*** Source data ***

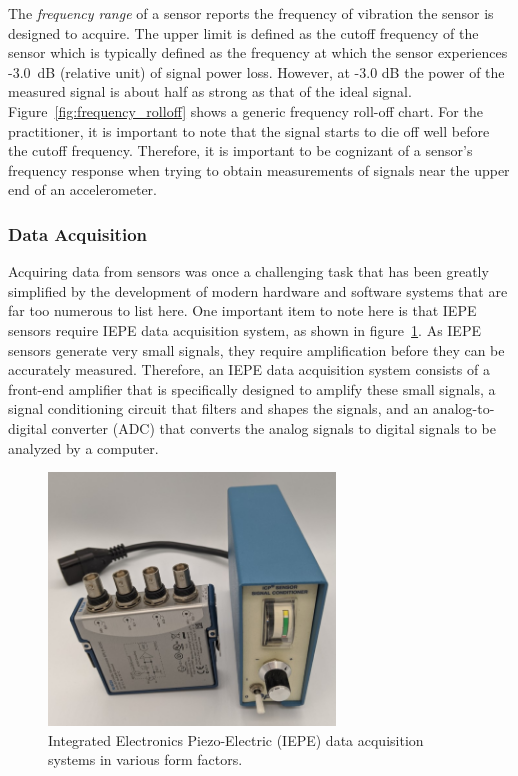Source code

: \documentclass[12pt,letter]{article}
\begin{document}



The \emph{frequency range} of a sensor reports the frequency of vibration the sensor is designed to acquire. The upper limit is defined as the cutoff frequency of the sensor which is typically defined as the frequency at which the sensor experiences -3.0~dB (relative unit) of signal power loss. However, at -3.0 dB the power of the measured signal is about half as strong as that of the ideal signal. Figure~\ref{fig:frequency_rolloff} shows a generic frequency roll-off chart. For the practitioner, it is important to note that the signal starts to die off well before the cutoff frequency. Therefore, it is important to be cognizant of a sensor's frequency response when trying to obtain measurements of signals near the upper end of an accelerometer. 





\subsubsection{Data Acquisition}

Acquiring data from sensors was once a challenging task that has been greatly simplified by the development of modern hardware and software systems that are far too numerous to list here. One important item to note here is that IEPE sensors require IEPE data acquisition system, as shown in figure~\ref{fig:IEPE}.  As IEPE sensors generate very small signals, they require amplification before they can be accurately measured. Therefore, an IEPE data acquisition system consists of a front-end amplifier that is specifically designed to amplify these small signals, a signal conditioning circuit that filters and shapes the signals, and an analog-to-digital converter (ADC) that converts the analog signals to digital signals to be analyzed by a computer.

\begin{figure}[H]
    \centering
    \includegraphics[width=3.0in]{../figures/IEPE.png}
    \caption{Integrated Electronics Piezo-Electric (IEPE) data acquisition systems in various form factors.}
    \label{fig:IEPE}
\end{figure} 
\end{document}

*** End of Source data ***

Work order:
The response should consist of the number of lines in the data that hold the word "systems", with nothing added.

Solution to this problem:
2